Common Encoding Conversions

  • Space: %20 (or + in legacy encoding)
  • Ampersand (&): %26
  • Equals (=): %3D
  • Question mark (?): %3F

Frequently Asked Questions

Why do I need to encode URLs?

Characters like spaces, &, =, and ? have special meanings in URLs. Without encoding, a URL like "search?q=rock & roll" breaks because & starts a new parameter. Encoding makes it "search?q=rock%20%26%20roll" which is unambiguous.

When should I encode vs decode?

Encode when constructing URLs with user input or special characters. Decode when reading URL parameters to get the original values. Most web frameworks handle this automatically, but manual encoding is needed for API calls or custom URL construction.

Are there characters that don't need encoding?

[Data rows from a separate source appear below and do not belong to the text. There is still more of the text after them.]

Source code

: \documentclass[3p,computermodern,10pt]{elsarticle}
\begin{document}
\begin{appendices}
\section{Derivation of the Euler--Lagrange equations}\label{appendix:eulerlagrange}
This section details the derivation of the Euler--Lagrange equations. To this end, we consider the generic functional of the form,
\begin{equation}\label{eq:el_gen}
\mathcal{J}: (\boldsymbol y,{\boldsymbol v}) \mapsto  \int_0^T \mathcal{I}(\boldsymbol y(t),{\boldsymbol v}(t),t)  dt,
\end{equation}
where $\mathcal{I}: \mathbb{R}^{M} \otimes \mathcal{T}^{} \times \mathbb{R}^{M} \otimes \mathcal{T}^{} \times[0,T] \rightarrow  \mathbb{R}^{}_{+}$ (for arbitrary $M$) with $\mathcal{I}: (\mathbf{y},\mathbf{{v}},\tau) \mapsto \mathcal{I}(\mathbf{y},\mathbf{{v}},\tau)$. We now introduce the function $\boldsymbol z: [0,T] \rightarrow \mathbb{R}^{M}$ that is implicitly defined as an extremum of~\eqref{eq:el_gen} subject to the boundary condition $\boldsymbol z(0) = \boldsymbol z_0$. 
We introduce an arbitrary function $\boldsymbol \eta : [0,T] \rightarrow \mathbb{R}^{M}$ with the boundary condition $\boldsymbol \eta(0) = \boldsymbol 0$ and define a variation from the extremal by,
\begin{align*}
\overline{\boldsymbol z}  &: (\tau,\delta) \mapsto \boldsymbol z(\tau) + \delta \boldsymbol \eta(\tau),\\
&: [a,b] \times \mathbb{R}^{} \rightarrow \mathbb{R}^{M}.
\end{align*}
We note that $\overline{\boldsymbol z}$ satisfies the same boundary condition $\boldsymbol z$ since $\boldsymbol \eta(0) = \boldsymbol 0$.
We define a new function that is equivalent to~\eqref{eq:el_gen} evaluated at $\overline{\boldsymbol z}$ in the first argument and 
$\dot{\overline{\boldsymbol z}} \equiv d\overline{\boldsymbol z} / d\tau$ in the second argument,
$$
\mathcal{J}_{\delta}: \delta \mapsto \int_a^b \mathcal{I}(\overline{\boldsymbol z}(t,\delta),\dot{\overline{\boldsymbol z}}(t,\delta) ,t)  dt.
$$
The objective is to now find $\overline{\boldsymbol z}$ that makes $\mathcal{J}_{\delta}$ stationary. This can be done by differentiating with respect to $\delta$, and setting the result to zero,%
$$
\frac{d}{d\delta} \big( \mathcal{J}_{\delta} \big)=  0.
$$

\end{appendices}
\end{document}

Yes. Unreserved characters (A-Z, a-z, 0-9, -, _, ., ~) don't need encoding. Reserved characters (/, ?, #, &, =) should be encoded when used as data, but not when used for their intended purpose in URL structure.

What's the difference between encodeURI and encodeURIComponent?

encodeURI encodes a full URL but preserves characters with special URL meanings (like /, ?, and &). encodeURIComponent encodes everything, making it safe for query parameter values. Use encodeURIComponent for individual values and encodeURI for complete URLs.